Turkey's top Islamic cleric has raised eyebrows by claiming cartoons depicting the Prophet Mohammed are as bad as the destruction brought about by the Islamic State (Isis) group. Mehmet Gormez, the country's head of religious affairs, reportedly drew the controversial comparison in remarks to celebrate the anniversary of Mohammed's birth, a festival known as Mawlid an-Nabi.
"Today, the damage caused [by] the networks, distant from any belief, reason, and wisdom, who engrave the name [of God] on their so-called flags is no less than the [damage caused by] cartoons — intolerable by any means — by the pioneers of Islamophobia," he said, according to Hurriyet Daily News.

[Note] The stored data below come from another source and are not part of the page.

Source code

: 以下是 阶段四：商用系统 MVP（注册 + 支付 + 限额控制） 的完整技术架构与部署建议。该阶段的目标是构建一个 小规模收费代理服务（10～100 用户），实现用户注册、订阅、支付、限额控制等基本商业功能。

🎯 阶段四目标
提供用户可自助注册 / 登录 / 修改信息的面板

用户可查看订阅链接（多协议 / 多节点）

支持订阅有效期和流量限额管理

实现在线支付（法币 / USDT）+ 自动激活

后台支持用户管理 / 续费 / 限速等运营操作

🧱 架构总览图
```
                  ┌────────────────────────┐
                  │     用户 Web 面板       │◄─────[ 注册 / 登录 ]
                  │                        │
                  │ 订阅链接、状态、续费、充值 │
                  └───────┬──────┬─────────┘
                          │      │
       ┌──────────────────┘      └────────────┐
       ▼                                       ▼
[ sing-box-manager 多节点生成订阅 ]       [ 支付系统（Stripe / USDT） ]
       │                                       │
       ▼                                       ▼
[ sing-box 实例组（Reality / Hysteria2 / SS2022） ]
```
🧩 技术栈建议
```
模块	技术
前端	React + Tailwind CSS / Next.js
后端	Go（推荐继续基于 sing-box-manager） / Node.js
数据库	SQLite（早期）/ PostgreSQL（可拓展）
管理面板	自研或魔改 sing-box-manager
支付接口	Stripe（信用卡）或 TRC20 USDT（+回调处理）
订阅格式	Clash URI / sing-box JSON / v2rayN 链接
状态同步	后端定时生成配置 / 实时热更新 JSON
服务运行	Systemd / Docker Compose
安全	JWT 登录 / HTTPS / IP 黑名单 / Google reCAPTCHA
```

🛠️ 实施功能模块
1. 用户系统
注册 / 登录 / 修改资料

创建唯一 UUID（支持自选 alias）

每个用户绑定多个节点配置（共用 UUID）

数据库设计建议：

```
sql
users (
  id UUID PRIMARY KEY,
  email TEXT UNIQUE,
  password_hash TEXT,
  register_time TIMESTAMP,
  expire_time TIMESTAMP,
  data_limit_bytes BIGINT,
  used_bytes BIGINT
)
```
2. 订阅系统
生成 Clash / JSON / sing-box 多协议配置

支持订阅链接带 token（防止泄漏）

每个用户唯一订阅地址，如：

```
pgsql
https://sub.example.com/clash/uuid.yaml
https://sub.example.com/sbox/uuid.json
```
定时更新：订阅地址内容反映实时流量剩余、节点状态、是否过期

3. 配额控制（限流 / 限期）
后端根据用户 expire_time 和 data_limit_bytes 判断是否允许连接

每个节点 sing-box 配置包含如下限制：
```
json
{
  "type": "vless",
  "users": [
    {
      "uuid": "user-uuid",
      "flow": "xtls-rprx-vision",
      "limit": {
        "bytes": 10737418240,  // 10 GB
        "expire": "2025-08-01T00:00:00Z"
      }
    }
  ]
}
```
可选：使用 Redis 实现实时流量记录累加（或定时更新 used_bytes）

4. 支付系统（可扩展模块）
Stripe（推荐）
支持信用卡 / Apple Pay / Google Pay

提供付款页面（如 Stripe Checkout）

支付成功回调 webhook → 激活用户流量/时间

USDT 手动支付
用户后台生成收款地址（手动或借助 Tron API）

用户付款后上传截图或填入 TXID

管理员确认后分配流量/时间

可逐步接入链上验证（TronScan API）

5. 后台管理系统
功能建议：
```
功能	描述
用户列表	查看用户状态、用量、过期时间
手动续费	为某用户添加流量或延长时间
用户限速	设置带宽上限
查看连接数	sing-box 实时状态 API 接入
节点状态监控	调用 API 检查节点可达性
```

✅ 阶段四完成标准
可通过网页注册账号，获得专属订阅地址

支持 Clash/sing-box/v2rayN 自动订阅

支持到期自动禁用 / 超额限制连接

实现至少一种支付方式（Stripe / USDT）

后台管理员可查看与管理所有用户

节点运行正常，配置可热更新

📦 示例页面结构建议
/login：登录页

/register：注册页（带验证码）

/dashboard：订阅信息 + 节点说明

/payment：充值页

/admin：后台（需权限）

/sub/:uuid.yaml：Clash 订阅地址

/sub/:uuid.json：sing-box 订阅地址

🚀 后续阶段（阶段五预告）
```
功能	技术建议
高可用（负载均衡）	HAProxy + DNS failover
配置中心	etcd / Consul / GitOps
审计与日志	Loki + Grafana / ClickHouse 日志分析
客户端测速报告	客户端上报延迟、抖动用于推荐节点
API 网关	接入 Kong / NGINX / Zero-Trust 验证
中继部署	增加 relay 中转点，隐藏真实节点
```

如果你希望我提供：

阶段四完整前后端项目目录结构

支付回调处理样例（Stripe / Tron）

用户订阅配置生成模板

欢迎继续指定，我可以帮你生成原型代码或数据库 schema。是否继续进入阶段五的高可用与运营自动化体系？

The reference to the flag seems clearly directed at IS (Daesh). The jihadi group's black and white banner, in fact, features the shahada, a declaration of faith that Muslims pronounce to declare their belief in God and his prophet.
According to estimates and surveys, IS has killed some 10,000 people in Syria and Iraq and another 1,600 in 83 attacks elsewhere in the world over the past 18 months. Some attacks were eventually carried out by fanatics acting in retaliation for cartoons mocking the Prophet Mohammed.
In February, for example, an IS sympathiser opened fire in a public debate on blasphemy and freedom of expression in Copenhagen. The event featured Lars Vilks, a Swedish artist, who had portrayed Mohammed in cartoons.
According to the Islamic faith, it is offensive to depict the Prophet in any manner and snarky cartoons are perceived as deeply offensive.
French satirical paper Charlie Hebdo became a target for Islamist radicals after it defiantly printed Prophet Mohammed caricatures several times. Said and Cherif Kouachi, the brothers who carried out a deadly shooting at its offices in Paris in January, claimed they were on a massacre mission to "avenge" the Prophet.
Gormez is the head of the directorate of religious affairs, a public body funded with taxpayers' money which operates under the prime minister's office and caters for the Sunni community. In his Mawlid an-Nabi message he went on to say that the biggest problem for Muslims today "is that they have lost the status of being an example and cannot deservedly represent our prophet's message of grace and mercy".